= Beginning of Section =

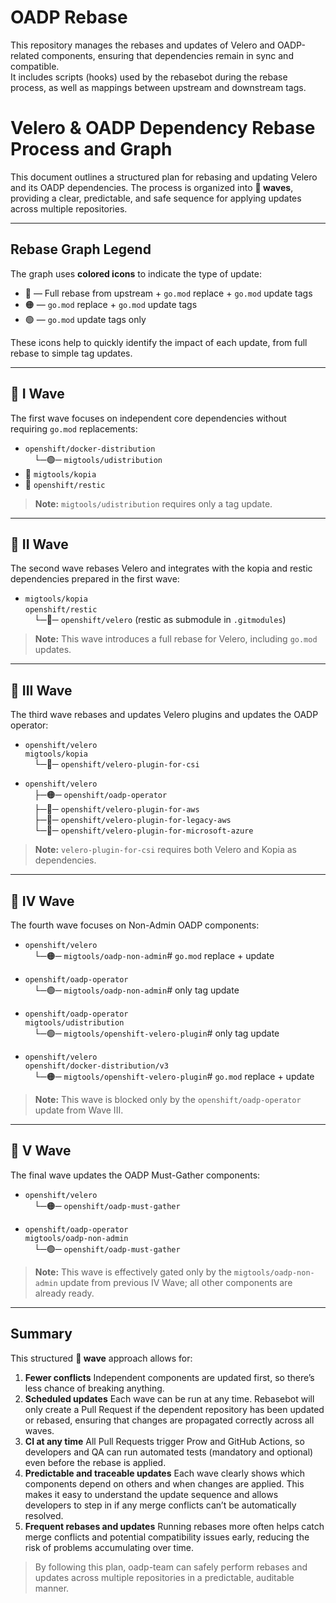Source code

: # OADP Rebase

This repository manages the rebases and updates of Velero and OADP-related components, ensuring that dependencies remain in sync and compatible.  
It includes scripts (hooks) used by the rebasebot during the rebase process, as well as mappings between upstream and downstream tags.

# Velero & OADP Dependency Rebase Process and Graph

This document outlines a structured plan for rebasing and updating Velero and its OADP dependencies. The process is organized into **🌊 waves**, providing a clear, predictable, and safe sequence for applying updates across multiple repositories.

---

## Rebase Graph Legend

The graph uses **colored icons** to indicate the type of update:

- 🔵 — Full rebase from upstream + `go.mod` replace + `go.mod` update tags
- 🟠 — `go.mod` replace + `go.mod` update tags
- 🟢 — `go.mod` update tags only

These icons help to quickly identify the impact of each update, from full rebase to simple tag updates.

---

## 🌊 I Wave

The first wave focuses on independent core dependencies without requiring `go.mod` replacements:

- `openshift/docker-distribution`  
 └─🟢─ `migtools/udistribution`
- 🔵 `migtools/kopia`
- 🔵 `openshift/restic`

> **Note:** `migtools/udistribution` requires only a tag update.

---

## 🌊 II Wave

The second wave rebases Velero and integrates with the kopia and restic dependencies prepared in the first wave:

- `migtools/kopia`  
  `openshift/restic`  
 └─🔵─ `openshift/velero` (restic as submodule in `.gitmodules`)

> **Note:** This wave introduces a full rebase for Velero, including `go.mod` updates.

---

## 🌊 III Wave

The third wave rebases and updates Velero plugins and updates the OADP operator:

- `openshift/velero`  
  `migtools/kopia`  
 └─🔵─ `openshift/velero-plugin-for-csi`

- `openshift/velero`  
 ├─🟠─ `openshift/oadp-operator`  
 ├─🔵─ `openshift/velero-plugin-for-aws`  
 ├─🔵─ `openshift/velero-plugin-for-legacy-aws`  
 └─🔵─ `openshift/velero-plugin-for-microsoft-azure`  

> **Note:** `velero-plugin-for-csi` requires both Velero and Kopia as dependencies.

---

## 🌊 IV Wave

The fourth wave focuses on Non-Admin OADP components:

- `openshift/velero`  
 └─🟠─ `migtools/oadp-non-admin`# `go.mod` replace + update

- `openshift/oadp-operator`  
 └─🟢─ `migtools/oadp-non-admin`# only tag update

- `openshift/oadp-operator`  
  `migtools/udistribution`  
 └─🟢─ `migtools/openshift-velero-plugin`# only tag update

- `openshift/velero`  
  `openshift/docker-distribution/v3`  
 └─🟠─ `migtools/openshift-velero-plugin`# `go.mod` replace + update

> **Note:** This wave is blocked only by the `openshift/oadp-operator` update from Wave III.

---

## 🌊 V Wave

The final wave updates the OADP Must-Gather components:

- `openshift/velero`  
 └─🟠─ `openshift/oadp-must-gather`

- `openshift/oadp-operator`  
  `migtools/oadp-non-admin`  
 └─🟢─ `openshift/oadp-must-gather`

> **Note:** This wave is effectively gated only by the `migtools/oadp-non-admin` update from previous IV Wave; all other components are already ready.

---

## Summary

This structured **🌊 wave** approach allows for:

1. **Fewer conflicts** Independent components are updated first, so there’s less chance of breaking anything.
2. **Scheduled updates** Each wave can be run at any time. Rebasebot will only create a Pull Request if the dependent repository has been updated or rebased, ensuring that changes are propagated correctly across all waves.
3. **CI at any time** All Pull Requests trigger Prow and GitHub Actions, so developers and QA can run automated tests (mandatory and optional) even before the rebase is applied.
4. **Predictable and traceable updates** Each wave clearly shows which components depend on others and when changes are applied. This makes it easy to understand the update sequence and allows developers to step in if any merge conflicts can’t be automatically resolved.
5. **Frequent rebases and updates** Running rebases more often helps catch merge conflicts and potential compatibility issues early, reducing the risk of problems accumulating over time.

> By following this plan, oadp-team can safely perform rebases and updates across multiple repositories in a predictable, auditable manner.
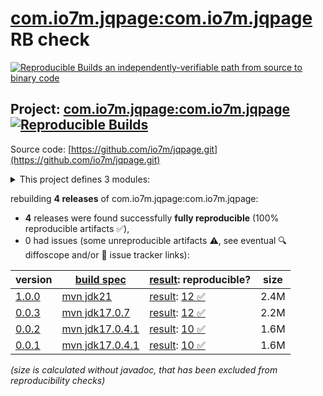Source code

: [com.io7m.jqpage:com.io7m.jqpage](https://central.sonatype.com/artifact/com.io7m.jqpage/com.io7m.jqpage/versions) RB check
=======

[![Reproducible Builds](https://reproducible-builds.org/images/logos/rb.svg) an independently-verifiable path from source to binary code](https://reproducible-builds.org/)

## Project: [com.io7m.jqpage:com.io7m.jqpage](https://central.sonatype.com/artifact/com.io7m.jqpage/com.io7m.jqpage/versions) [![Reproducible Builds](https://img.shields.io/endpoint?url=https://raw.githubusercontent.com/jvm-repo-rebuild/reproducible-central/master/content/com/io7m/jqpage/badge.json)](https://github.com/jvm-repo-rebuild/reproducible-central/blob/master/content/com/io7m/jqpage/README.md)

Source code: [https://github.com/io7m/jqpage.git](https://github.com/io7m/jqpage.git)

<details><summary>This project defines 3 modules:</summary>

* [com.io7m.jqpage:com.io7m.jqpage](https://central.sonatype.com/artifact/com.io7m.jqpage/com.io7m.jqpage/overview)
* [com.io7m.jqpage:com.io7m.jqpage.core](https://central.sonatype.com/artifact/com.io7m.jqpage/com.io7m.jqpage.core/overview)
* [com.io7m.jqpage:com.io7m.jqpage.tests](https://central.sonatype.com/artifact/com.io7m.jqpage/com.io7m.jqpage.tests/overview)
</details>

rebuilding **4 releases** of com.io7m.jqpage:com.io7m.jqpage:
- **4** releases were found successfully **fully reproducible** (100% reproducible artifacts :white_check_mark:),
- 0 had issues (some unreproducible artifacts :warning:, see eventual :mag: diffoscope and/or :memo: issue tracker links):

| version | [build spec](/BUILDSPEC.md) | [result](https://reproducible-builds.org/docs/jvm/): reproducible? | size |
| -- | --------- | ------ | -- |
| [1.0.0](https://central.sonatype.com/artifact/com.io7m.jqpage/com.io7m.jqpage/1.0.0/pom) | [mvn jdk21](com.io7m.jqpage-1.0.0.buildspec) | [result](com.io7m.jqpage-1.0.0.buildinfo): [12 :white_check_mark: ](com.io7m.jqpage-1.0.0.buildcompare) | 2.4M |
| [0.0.3](https://central.sonatype.com/artifact/com.io7m.jqpage/com.io7m.jqpage/0.0.3/pom) | [mvn jdk17.0.7](com.io7m.jqpage-0.0.3.buildspec) | [result](com.io7m.jqpage-0.0.3.buildinfo): [12 :white_check_mark: ](com.io7m.jqpage-0.0.3.buildcompare) | 2.2M |
| [0.0.2](https://central.sonatype.com/artifact/com.io7m.jqpage/com.io7m.jqpage/0.0.2/pom) | [mvn jdk17.0.4.1](com.io7m.jqpage-0.0.2.buildspec) | [result](com.io7m.jqpage-0.0.2.buildinfo): [10 :white_check_mark: ](com.io7m.jqpage-0.0.2.buildcompare) | 1.6M |
| [0.0.1](https://central.sonatype.com/artifact/com.io7m.jqpage/com.io7m.jqpage/0.0.1/pom) | [mvn jdk17.0.4.1](com.io7m.jqpage-0.0.1.buildspec) | [result](com.io7m.jqpage-0.0.1.buildinfo): [10 :white_check_mark: ](com.io7m.jqpage-0.0.1.buildcompare) | 1.6M |

<i>(size is calculated without javadoc, that has been excluded from reproducibility checks)</i>
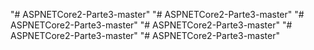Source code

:"# ASPNETCore2-Parte3-master" 
"# ASPNETCore2-Parte3-master" 
"# ASPNETCore2-Parte3-master" 
"# ASPNETCore2-Parte3-master" 
"# ASPNETCore2-Parte3-master" 
"# ASPNETCore2-Parte3-master" 
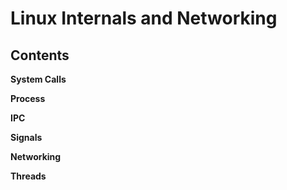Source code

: # Linux Internals and Networking 

## Contents

**System Calls**

**Process**

**IPC**

**Signals**

**Networking**

**Threads**
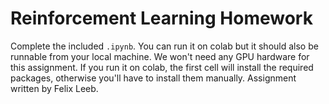 # Reinforcement Learning Homework #

Complete the included `.ipynb`. You can run it on colab but it should also be runnable from your local machine. We won't need any GPU hardware for this assignment. If you run it on colab, the first cell will install the required packages, otherwise you'll have to install them manually. Assignment written by Felix Leeb.
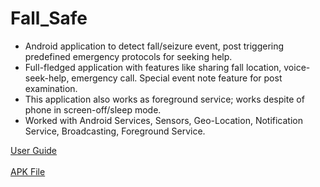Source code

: # Fall_Safe

<ul>
  <li> Android application to detect fall/seizure event, post triggering predefined emergency protocols for seeking help. </li>
  <li> Full-fledged application with features like sharing fall location, voice-seek-help, emergency call. Special event note feature
for post examination.</li>
  <li> This application also works as foreground service; works despite of phone in screen-off/sleep mode.</li>
  <li> Worked with Android Services, Sensors, Geo-Location, Notification Service, Broadcasting, Foreground Service.</li>
</ul>

[User Guide](https://drive.google.com/file/d/1rBYlSlhiWGJFjIV-C8jsMJG4RcSIWoX1/view?usp=sharing)
</br></br>
[APK File](https://drive.google.com/file/d/17PjCxKxM5O5gksVTvRFWrTW59houdHGm/view?usp=sharing)
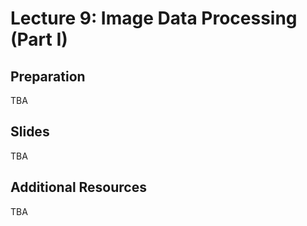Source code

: # Lecture 9: Image Data Processing (Part I)

## Preparation

TBA

## Slides

TBA

## Additional Resources

TBA
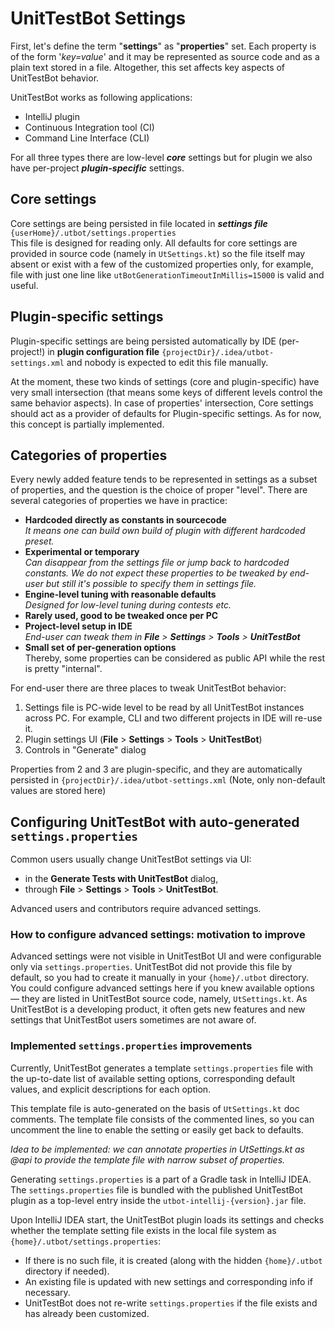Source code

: # UnitTestBot Settings

First, let's define the term "**settings**" as "**properties**" set. 
Each property is of the form '_key=value_' and it may be represented as source code and as a plain text stored in a file.
Altogether, this set affects key aspects of UnitTestBot behavior.

UnitTestBot works as following applications:
- IntelliJ plugin
- Continuous Integration tool (CI)
- Command Line Interface (CLI)

For all three types there are low-level _**core**_ settings but for plugin
we also have per-project _**plugin-specific**_ settings. 

## Core settings
Core settings are being persisted in file located in **_settings file_** `{userHome}/.utbot/settings.properties`  
This file is designed for reading only. 
All defaults for core settings are provided in source code (namely in `UtSettings.kt`) so the file itself may absent or exist with a few of the customized properties only, 
for example, file with just one line like `utBotGenerationTimeoutInMillis=15000` is valid and useful.

##  Plugin-specific settings
Plugin-specific settings are being persisted automatically by IDE (per-project!) 
in **plugin configuration file** `{projectDir}/.idea/utbot-settings.xml` and nobody is expected to edit this file manually.

At the moment, these two kinds of settings (core and plugin-specific) 
have very small intersection (that means some keys of different levels control the same behavior aspects). 
In case of properties' intersection, Core settings should act as a provider of defaults for Plugin-specific settings. 
As for now, this concept is partially implemented.

## Categories of properties
Every newly added feature tends to be represented in settings as a subset of properties,
and the question is the choice of proper "level". There are several categories of properties we have in practice: 
- **Hardcoded directly as constants in sourcecode**   
_It means one can build own build of plugin with different hardcoded preset._
- **Experimental or temporary**  
_Can disappear from the settings file or jump back to hardcoded constants. We do not expect these properties to be tweaked by end-user but still it's possible to specify them in settings file._
- **Engine-level tuning with reasonable defaults**  
_Designed for low-level tuning during contests etc._
- **Rarely used, good to be tweaked once per PC** 
- **Project-level setup in IDE**  
_End-user can tweak them in **File** > **Settings** > **Tools** > **UnitTestBot**_  
- **Small set of per-generation options**  
Thereby, some properties can be considered as public API while the rest is pretty "internal".

For end-user there are three places to tweak UnitTestBot behavior:
1. Settings file is PC-wide level to be read by all UnitTestBot instances across PC. 
For example, CLI and two different projects in IDE will re-use it.
2. Plugin settings UI (**File** > **Settings** > **Tools** > **UnitTestBot**)
3. Controls in "Generate" dialog  


Properties from 2 and 3 are plugin-specific, and they are automatically persisted in `{projectDir}/.idea/utbot-settings.xml`
   (Note, only non-default values are stored here)

## Configuring UnitTestBot with auto-generated `settings.properties`

Common users usually change UnitTestBot settings via UI:
* in the **Generate Tests with UnitTestBot** dialog,
* through **File** > **Settings** > **Tools** > **UnitTestBot**.

Advanced users and contributors require advanced settings.

### How to configure advanced settings: motivation to improve

Advanced settings were not visible in UnitTestBot UI and were configurable only via `settings.properties`.
UnitTestBot did not provide this file by default, so you had to create it manually in your `{home}/.utbot` directory.
You could configure advanced settings here if you knew available options — they are listed in UnitTestBot source code,
namely, `UtSettings.kt`. As UnitTestBot is a developing product, it often gets new features and new settings
that UnitTestBot users sometimes are not aware of.

### Implemented `settings.properties` improvements

Currently, UnitTestBot generates a template `settings.properties` file with the up-to-date list of available setting
options, corresponding default values, and explicit descriptions for each option.

This template file is auto-generated on the basis of `UtSettings.kt` doc comments. The template file consists of
the commented lines, so you can uncomment the line to enable the setting or easily get back to defaults.

_Idea to be implemented: we can annotate properties in UtSettings.kt as @api to provide the template file with narrow subset of properties._

Generating `settings.properties` is a part of a Gradle task in IntelliJ IDEA. The `settings.properties` file is
bundled with the published UnitTestBot plugin as a top-level entry inside the `utbot-intellij-{version}.jar` file.

Upon IntelliJ IDEA start, the UnitTestBot plugin loads its settings and checks whether the template setting file exists
in the local file system as `{home}/.utbot/settings.properties`:
* If there is no such file, it is created (along with the hidden `{home}/.utbot` directory if needed).
* An existing file is updated with new settings and corresponding info if necessary.
* UnitTestBot does not re-write `settings.properties` if the file exists and has already been customized.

= End of Section =

- **What to do**
Where a line in the records above contains the string "tuning", copy that line.

- **Answer for this exercise**
- **Engine-level tuning with reasonable defaults**  
_Designed for low-level tuning during contests etc._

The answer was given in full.